They went on with their breakfast. Marion glanced often at the painting and smiled.

“He must have been innocent of the crime he was imprisoned for,” she said. “A guilty man could not be so sensitive and creative.”

Kristoph laughed softly. “My dear, have you never heard of prisoners taking art classes? It is done on Earth, if not here. I’m afraid it proves nothing.”

Marion looked hurt that he dismissed her theory so easily. He reached and took her hand and caressed it gently.

“I know you WANT to believe he is innocent. And I do believe, from what you told me, that he IS a man of integrity. I am grateful to him for his kindness to you. And he was correct in judging that your car was deliberately tampered with. Though that may just prove the Earth adage ‘it takes a thief…’”

“Yes, but…”

“Sometimes criminals ARE reformed. Or perhaps it was a crime of passion that he always repented. But he WAS convicted of a heinous crime. And that cannot be set aside by mere sentimentalism.”
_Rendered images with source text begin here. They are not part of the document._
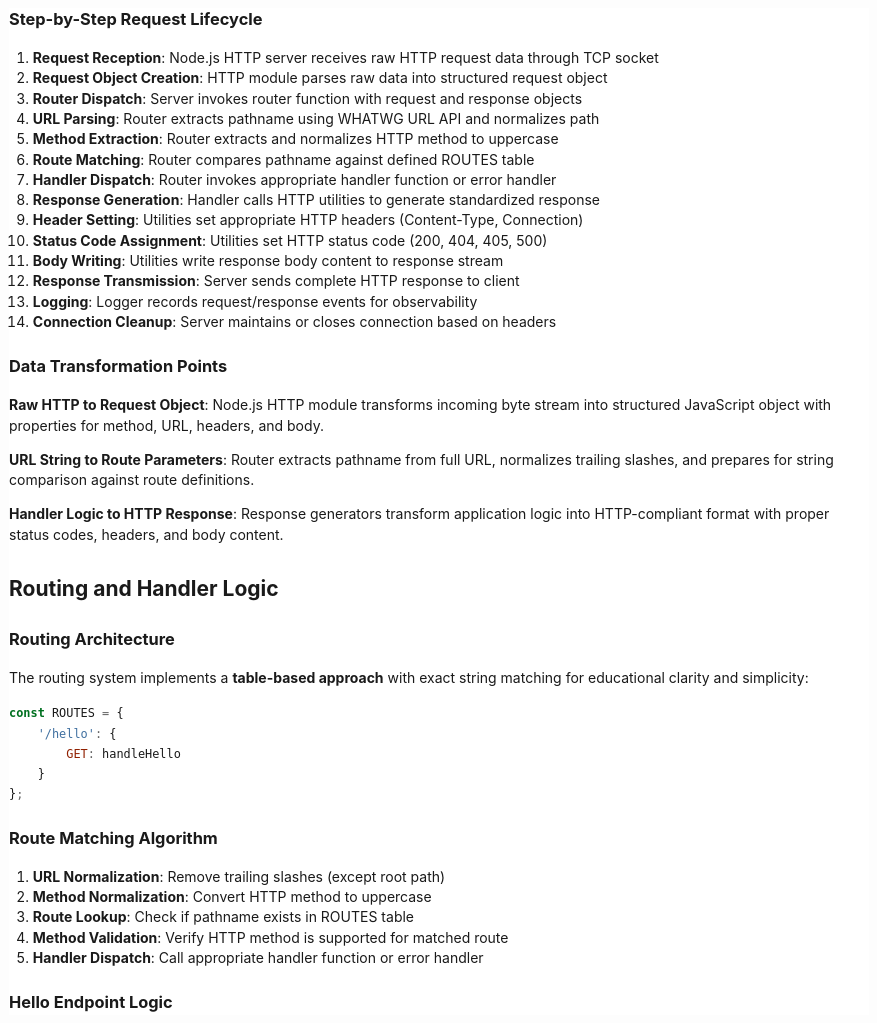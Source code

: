 ### Step-by-Step Request Lifecycle

1. **Request Reception**: Node.js HTTP server receives raw HTTP request data through TCP socket
2. **Request Object Creation**: HTTP module parses raw data into structured request object
3. **Router Dispatch**: Server invokes router function with request and response objects
4. **URL Parsing**: Router extracts pathname using WHATWG URL API and normalizes path
5. **Method Extraction**: Router extracts and normalizes HTTP method to uppercase
6. **Route Matching**: Router compares pathname against defined ROUTES table
7. **Handler Dispatch**: Router invokes appropriate handler function or error handler
8. **Response Generation**: Handler calls HTTP utilities to generate standardized response
9. **Header Setting**: Utilities set appropriate HTTP headers (Content-Type, Connection)
10. **Status Code Assignment**: Utilities set HTTP status code (200, 404, 405, 500)
11. **Body Writing**: Utilities write response body content to response stream
12. **Response Transmission**: Server sends complete HTTP response to client
13. **Logging**: Logger records request/response events for observability
14. **Connection Cleanup**: Server maintains or closes connection based on headers

### Data Transformation Points

**Raw HTTP to Request Object**: Node.js HTTP module transforms incoming byte stream into structured JavaScript object with properties for method, URL, headers, and body.

**URL String to Route Parameters**: Router extracts pathname from full URL, normalizes trailing slashes, and prepares for string comparison against route definitions.

**Handler Logic to HTTP Response**: Response generators transform application logic into HTTP-compliant format with proper status codes, headers, and body content.

## Routing and Handler Logic

### Routing Architecture

The routing system implements a **table-based approach** with exact string matching for educational clarity and simplicity:

```javascript
const ROUTES = {
    '/hello': {
        GET: handleHello
    }
};
```

### Route Matching Algorithm

1. **URL Normalization**: Remove trailing slashes (except root path)
2. **Method Normalization**: Convert HTTP method to uppercase
3. **Route Lookup**: Check if pathname exists in ROUTES table
4. **Method Validation**: Verify HTTP method is supported for matched route
5. **Handler Dispatch**: Call appropriate handler function or error handler

### Hello Endpoint Logic
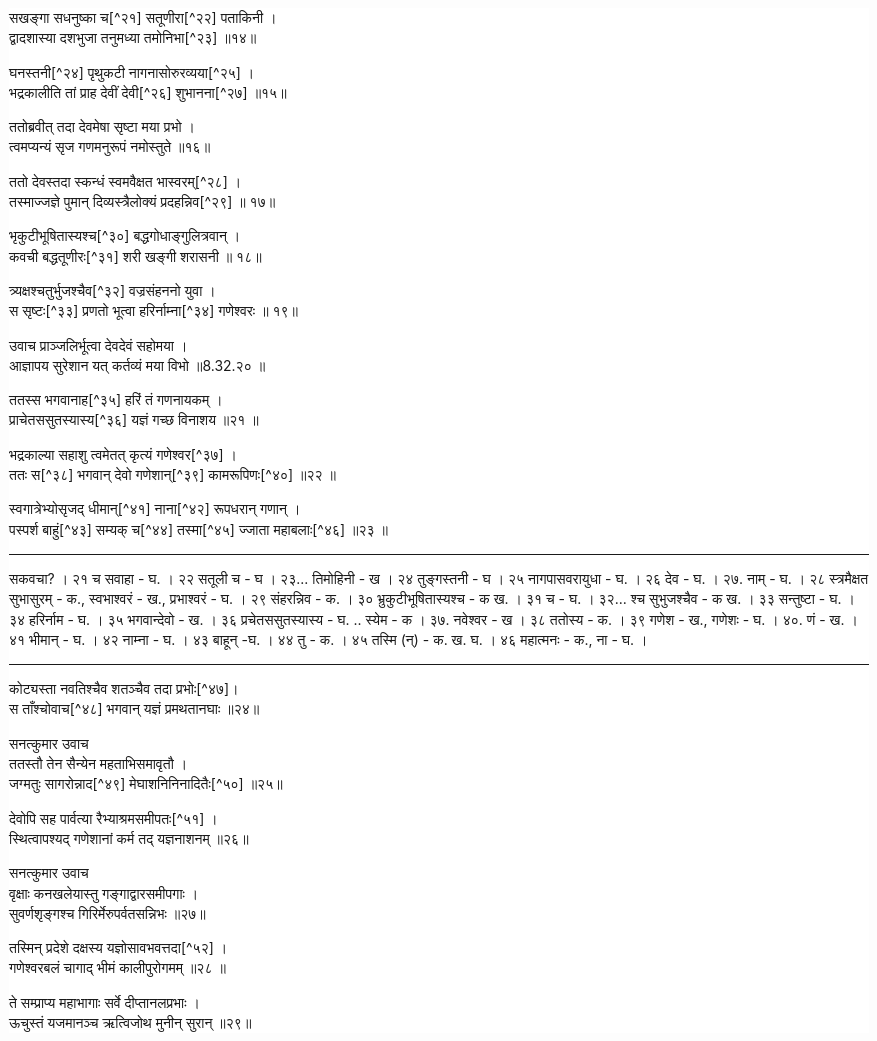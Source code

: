 सखङ्गा सधनुष्का च[^२१] सतूणीरा[^२२] पताकिनी ।  
द्वादशास्या दशभुजा तनुमध्या तमोनिभा[^२३] ॥१४॥

घनस्तनी[^२४] पृथुकटी नागनासोरुरव्यया[^२५] ।  
भद्रकालीति तां प्राह देवीं देवी[^२६] शुभानना[^२७] ॥१५॥

ततोब्रवीत् तदा देवमेषा सृष्टा मया प्रभो ।  
त्वमप्यन्यं सृज गणमनुरूपं नमोस्तुते ॥१६॥

ततो देवस्तदा स्कन्धं स्वमवैक्षत भास्वरम्[^२८] ।  
तस्माज्जज्ञे पुमान् दिव्यस्त्रैलोक्यं प्रदहन्निव[^२९] ॥ १७॥

भृकुटीभूषितास्यश्च[^३०] बद्धगोधाङ्गुलित्रवान् ।  
कवची बद्धतूणीरः[^३१] शरी खङ्गी शरासनी ॥ १८॥

त्र्यक्षश्चतुर्भुजश्चैव[^३२] वज्रसंहननो युवा ।  
स सृष्टः[^३३] प्रणतो भूत्वा हरिर्नाम्ना[^३४] गणेश्वरः ॥ १९॥

उवाच प्राञ्जलिर्भूत्वा देवदेवं सहोमया ।  
आज्ञापय सुरेशान यत् कर्तव्यं मया विभो ॥8.32.२० ॥

ततस्स भगवानाह[^३५] हरिं तं गणनायकम् ।  
प्राचेतससुतस्यास्य[^३६] यज्ञं गच्छ विनाशय ॥२१ ॥

भद्रकाल्या सहाशु त्वमेतत् कृत्यं गणेश्वर[^३७] ।  
ततः स[^३८] भगवान् देवो गणेशान्[^३९] कामरूपिणः[^४०] ॥२२ ॥

स्वगात्रेभ्योसृजद् धीमान्[^४१] नाना[^४२] रूपधरान् गणान् ।  
पस्पर्श बाहुं[^४३] सम्यक् च[^४४] तस्मा[^४५] ज्जाता महाबलाः[^४६] ॥२३ ॥

- - - -- - -- - ---- - -- -- -- - -- - --  
सकवचा? । २१ च सवाहा - घ. । २२ सतूली च - घ । २३... तिमोहिनी - ख । २४ तुङ्गस्तनी - घ । २५ नागपासवरायुधा - घ. । २६ देव - घ. । २७. नाम् - घ. । २८ स्त्रमैक्षत सुभासुरम् - क., स्वभाश्वरं - ख., प्रभाश्वरं - घ. । २९ संहरन्निव - क. । ३० भ्रुकुटीभूषितास्यश्च - क ख. । ३१ च - घ. । ३२... श्च सुभुजश्चैव - क ख. । ३३ सन्तुष्टा - घ. । ३४ हरिर्नाम - घ. । ३५ भगवान्देवो - ख. । ३६ प्रचेतससुतस्यास्य - घ. .. स्येम - क । ३७. नवेश्वर - ख । ३८ ततोस्य - क. । ३९ गणेश - ख., गणेशः - घ. । ४०. णं - ख. । ४१ भीमान् - घ. । ४२ नाम्ना - घ. । ४३ बाहून् -घ. । ४४ तु - क. । ४५ तस्मि (न्) - क. ख. घ. । ४६ महात्मनः - क., ना - घ. ।  
- - - -- - -- - ---- - -- -- -- - -- - --  
कोट्यस्ता नवतिश्चैव शतञ्चैव तदा प्रभोः[^४७]।  
स ताँश्चोवाच[^४८] भगवान् यज्ञं प्रमथतानघाः ॥२४॥

सनत्कुमार उवाच  
ततस्तौ तेन सैन्येन महताभिसमावृतौ ।  
जग्मतुः सागरोन्नाद[^४९] मेघाशनिनिनादितैः[^५०] ॥२५॥

देवोपि सह पार्वत्या रैभ्याश्रमसमीपतः[^५१] ।  
स्थित्वापश्यद् गणेशानां कर्म तद् यज्ञनाशनम् ॥२६॥

सनत्कुमार उवाच  
वृक्षाः कनखलेयास्तु गङ्गाद्वारसमीपगाः ।  
सुवर्णशृङ्गश्च गिरिर्मेरुपर्वतसन्निभः ॥२७॥

तस्मिन् प्रदेशे दक्षस्य यज्ञोसावभवत्तदा[^५२] ।  
गणेश्वरबलं चागाद् भीमं कालीपुरोगमम् ॥२८ ॥

ते सम्प्राप्य महाभागाः सर्वे दीप्तानलप्रभाः ।  
ऊचुस्तं यजमानञ्च ऋत्विजोथ मुनीन् सुरान् ॥२९॥
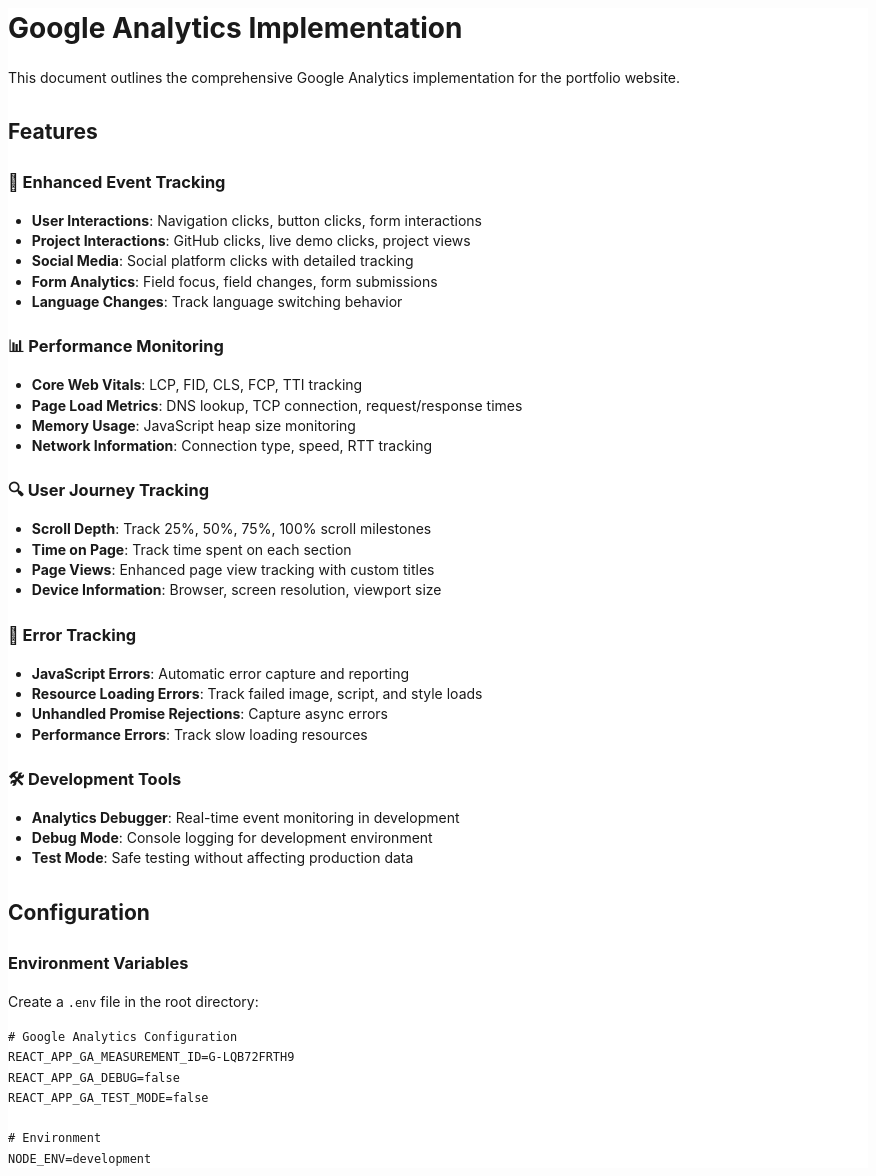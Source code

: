 # Google Analytics Implementation

This document outlines the comprehensive Google Analytics implementation for the portfolio website.

## Features

### 🎯 Enhanced Event Tracking
- **User Interactions**: Navigation clicks, button clicks, form interactions
- **Project Interactions**: GitHub clicks, live demo clicks, project views
- **Social Media**: Social platform clicks with detailed tracking
- **Form Analytics**: Field focus, field changes, form submissions
- **Language Changes**: Track language switching behavior

### 📊 Performance Monitoring
- **Core Web Vitals**: LCP, FID, CLS, FCP, TTI tracking
- **Page Load Metrics**: DNS lookup, TCP connection, request/response times
- **Memory Usage**: JavaScript heap size monitoring
- **Network Information**: Connection type, speed, RTT tracking

### 🔍 User Journey Tracking
- **Scroll Depth**: Track 25%, 50%, 75%, 100% scroll milestones
- **Time on Page**: Track time spent on each section
- **Page Views**: Enhanced page view tracking with custom titles
- **Device Information**: Browser, screen resolution, viewport size

### 🚨 Error Tracking
- **JavaScript Errors**: Automatic error capture and reporting
- **Resource Loading Errors**: Track failed image, script, and style loads
- **Unhandled Promise Rejections**: Capture async errors
- **Performance Errors**: Track slow loading resources

### 🛠️ Development Tools
- **Analytics Debugger**: Real-time event monitoring in development
- **Debug Mode**: Console logging for development environment
- **Test Mode**: Safe testing without affecting production data

## Configuration

### Environment Variables
Create a `.env` file in the root directory:

```env
# Google Analytics Configuration
REACT_APP_GA_MEASUREMENT_ID=G-LQB72FRTH9
REACT_APP_GA_DEBUG=false
REACT_APP_GA_TEST_MODE=false

# Environment
NODE_ENV=development
```

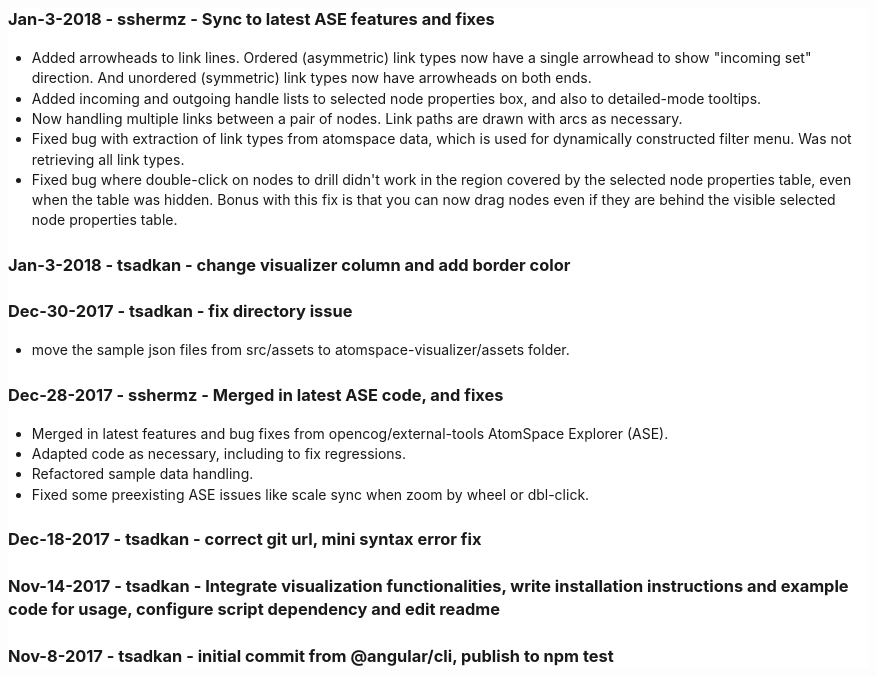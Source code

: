 ### Jan-3-2018 - sshermz - Sync to latest ASE features and fixes

- Added arrowheads to link lines. Ordered (asymmetric) link types now have a single arrowhead to show "incoming set" direction. And unordered (symmetric) link types now have arrowheads on both ends.
- Added incoming and outgoing handle lists to selected node properties box, and also to detailed-mode tooltips.
- Now handling multiple links between a pair of nodes. Link paths are drawn with arcs as necessary.
- Fixed bug with extraction of link types from atomspace data, which is used for dynamically constructed filter menu. Was not retrieving all link types.
- Fixed bug where double-click on nodes to drill didn't work in the region covered by the selected node properties table, even when the table was hidden. Bonus with this fix is that you can now drag nodes even if they are behind the visible selected node properties table.

### Jan-3-2018 - tsadkan - change visualizer column and add border color

### Dec-30-2017 - tsadkan - fix directory issue

- move the sample json files from src/assets to atomspace-visualizer/assets folder.

### Dec-28-2017 - sshermz - Merged in latest ASE code, and fixes

- Merged in latest features and bug fixes from opencog/external-tools AtomSpace Explorer (ASE).
- Adapted code as necessary, including to fix regressions.
- Refactored sample data handling.
- Fixed some preexisting ASE issues like scale sync when zoom by wheel or dbl-click.

### Dec-18-2017 - tsadkan - correct git url, mini syntax error fix

### Nov-14-2017 - tsadkan - Integrate visualization functionalities, write installation instructions and example code for usage, configure script dependency and edit readme

### Nov-8-2017 - tsadkan - initial commit from @angular/cli, publish to npm test
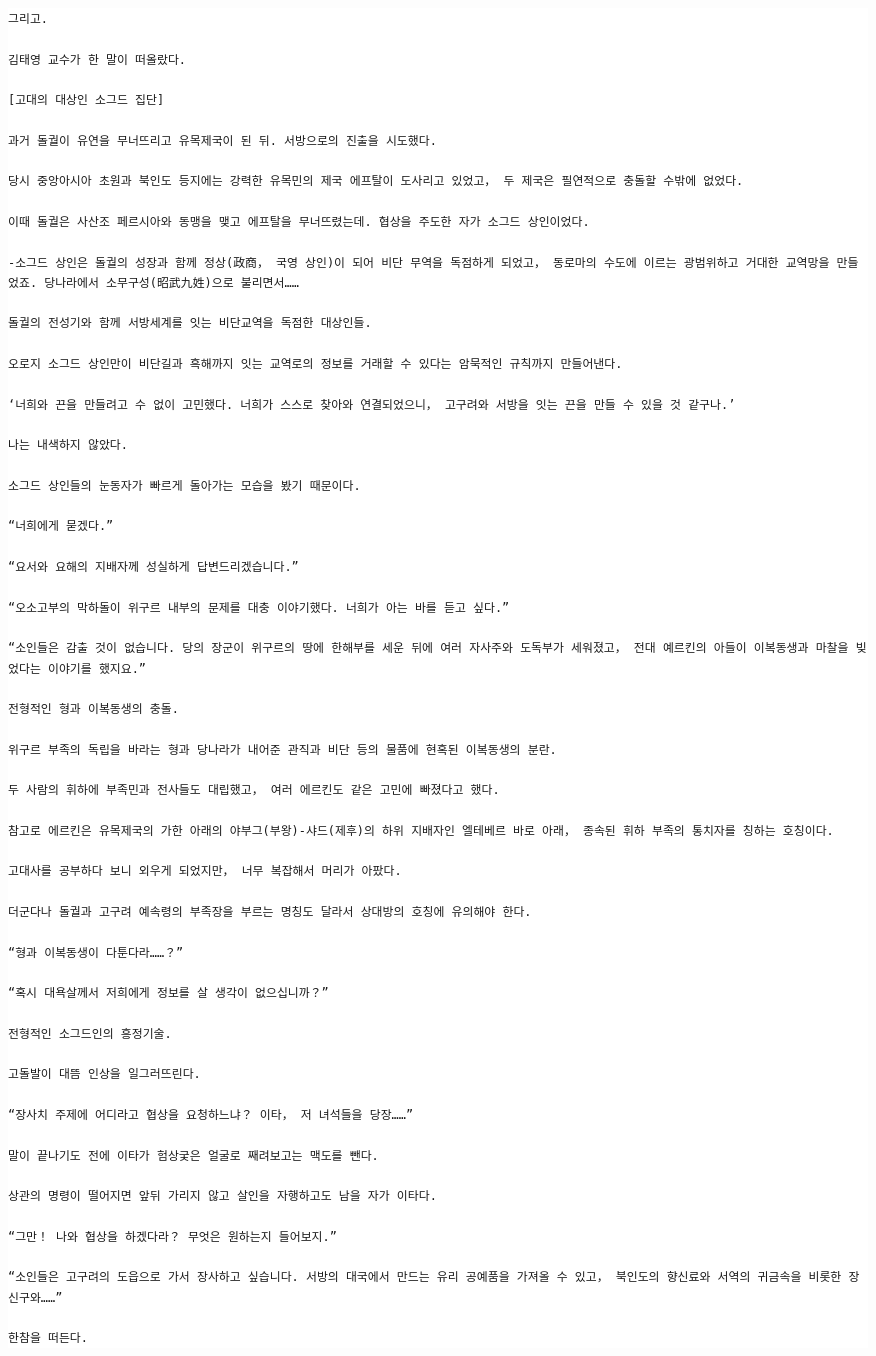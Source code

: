 	그리고.

	김태영 교수가 한 말이 떠올랐다.

	[고대의 대상인 소그드 집단]

	과거 돌궐이 유연을 무너뜨리고 유목제국이 된 뒤. 서방으로의 진출을 시도했다.

	당시 중앙아시아 초원과 북인도 등지에는 강력한 유목민의 제국 에프탈이 도사리고 있었고， 두 제국은 필연적으로 충돌할 수밖에 없었다.

	이때 돌궐은 사산조 페르시아와 동맹을 맺고 에프탈을 무너뜨렸는데. 협상을 주도한 자가 소그드 상인이었다.

	-소그드 상인은 돌궐의 성장과 함께 정상(政商， 국영 상인)이 되어 비단 무역을 독점하게 되었고， 동로마의 수도에 이르는 광범위하고 거대한 교역망을 만들었죠. 당나라에서 소무구성(昭武九姓)으로 불리면서……

	돌궐의 전성기와 함께 서방세계를 잇는 비단교역을 독점한 대상인들.

	오로지 소그드 상인만이 비단길과 흑해까지 잇는 교역로의 정보를 거래할 수 있다는 암묵적인 규칙까지 만들어낸다.

	‘너희와 끈을 만들려고 수 없이 고민했다. 너희가 스스로 찾아와 연결되었으니， 고구려와 서방을 잇는 끈을 만들 수 있을 것 같구나.’

	나는 내색하지 않았다.

	소그드 상인들의 눈동자가 빠르게 돌아가는 모습을 봤기 때문이다.

	“너희에게 묻겠다.”

	“요서와 요해의 지배자께 성실하게 답변드리겠습니다.”

	“오소고부의 막하돌이 위구르 내부의 문제를 대충 이야기했다. 너희가 아는 바를 듣고 싶다.”

	“소인들은 감출 것이 없습니다. 당의 장군이 위구르의 땅에 한해부를 세운 뒤에 여러 자사주와 도독부가 세워졌고， 전대 예르킨의 아들이 이복동생과 마찰을 빚었다는 이야기를 했지요.”

	전형적인 형과 이복동생의 충돌.

	위구르 부족의 독립을 바라는 형과 당나라가 내어준 관직과 비단 등의 물품에 현혹된 이복동생의 분란.

	두 사람의 휘하에 부족민과 전사들도 대립했고， 여러 에르킨도 같은 고민에 빠졌다고 했다.

	참고로 에르킨은 유목제국의 가한 아래의 야부그(부왕)-샤드(제후)의 하위 지배자인 엘테베르 바로 아래， 종속된 휘하 부족의 통치자를 칭하는 호칭이다.

	고대사를 공부하다 보니 외우게 되었지만， 너무 복잡해서 머리가 아팠다.

	더군다나 돌궐과 고구려 예속령의 부족장을 부르는 명칭도 달라서 상대방의 호칭에 유의해야 한다.

	“형과 이복동생이 다툰다라……？”

	“혹시 대욕살께서 저희에게 정보를 살 생각이 없으십니까？”

	전형적인 소그드인의 흥정기술.

	고돌발이 대뜸 인상을 일그러뜨린다.

	“장사치 주제에 어디라고 협상을 요청하느냐？ 이타， 저 녀석들을 당장……”

	말이 끝나기도 전에 이타가 험상궂은 얼굴로 째려보고는 맥도를 뺀다.

	상관의 명령이 떨어지면 앞뒤 가리지 않고 살인을 자행하고도 남을 자가 이타다.

	“그만！ 나와 협상을 하겠다라？ 무엇은 원하는지 들어보지.”

	“소인들은 고구려의 도읍으로 가서 장사하고 싶습니다. 서방의 대국에서 만드는 유리 공예품을 가져올 수 있고， 북인도의 향신료와 서역의 귀금속을 비롯한 장신구와……”

	한참을 떠든다.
“Why can’t you consider the possibility that the Gallifreyan justice system might be flawed?”

“Because I am a Magister who dispenses that justice, my dear. I HAVE to believe in the integrity of our system of justice. Truly, Marion, the chances that we could have been that wrong are VERY slim.”

“The same system that was so very wrong about Li?” Marion pointed out.

“Li never had a trial. His defection was seen as proof of guilt. Silis was convicted by a jury of his peers. The same form of justice that is held up as a tenet of democracy on Earth. And yes, I know, Earth justice sometimes gets it wrong. I don’t deny the possibility, only that it is a remote possibility. It is far more likely that Silis IS guilty and has served a just sentence for his crime. That being so I bear him no ill will and hope that he lives the rest of his life peacefully. But that is all.”

Marion still didn’t seem convinced. Kristoph could see it in her eyes. He didn’t want an argument with her about it, though. And the thought of leaving her this morning with such thoughts disturbing her mind made him unhappy, too.

“You have a free day, do you not? No engagements?”

“I was just going to spend some time in the garden,” she answered. “Though it looks like it might rain later, so that idea might not work out, after all.”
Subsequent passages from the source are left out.